-- Data supplied follows --

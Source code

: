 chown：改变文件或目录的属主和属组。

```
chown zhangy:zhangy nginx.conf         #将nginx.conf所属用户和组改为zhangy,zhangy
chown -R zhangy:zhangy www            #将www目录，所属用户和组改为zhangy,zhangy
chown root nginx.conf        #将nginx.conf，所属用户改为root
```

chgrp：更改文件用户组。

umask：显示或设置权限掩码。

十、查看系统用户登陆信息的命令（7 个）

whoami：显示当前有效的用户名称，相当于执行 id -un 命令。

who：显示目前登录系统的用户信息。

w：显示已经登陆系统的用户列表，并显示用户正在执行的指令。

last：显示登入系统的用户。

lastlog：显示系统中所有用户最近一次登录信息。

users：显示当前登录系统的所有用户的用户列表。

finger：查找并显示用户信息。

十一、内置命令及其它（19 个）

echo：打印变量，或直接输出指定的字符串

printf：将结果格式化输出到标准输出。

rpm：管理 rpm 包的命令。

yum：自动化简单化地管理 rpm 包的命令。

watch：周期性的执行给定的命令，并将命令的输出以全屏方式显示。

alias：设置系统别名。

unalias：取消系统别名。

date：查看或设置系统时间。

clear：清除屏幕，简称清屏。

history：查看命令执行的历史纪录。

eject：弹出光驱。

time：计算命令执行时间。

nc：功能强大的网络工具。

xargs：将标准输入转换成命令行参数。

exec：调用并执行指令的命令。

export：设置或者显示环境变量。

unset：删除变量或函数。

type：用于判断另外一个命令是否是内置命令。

-- Data supplied concluded --

Your goal → Take the lines above from the one holding "clear：清除屏幕，简称清屏。" to the last and output them exactly.

Task solution →
clear：清除屏幕，简称清屏。

history：查看命令执行的历史纪录。

eject：弹出光驱。

time：计算命令执行时间。

nc：功能强大的网络工具。

xargs：将标准输入转换成命令行参数。

exec：调用并执行指令的命令。

export：设置或者显示环境变量。

unset：删除变量或函数。

type：用于判断另外一个命令是否是内置命令。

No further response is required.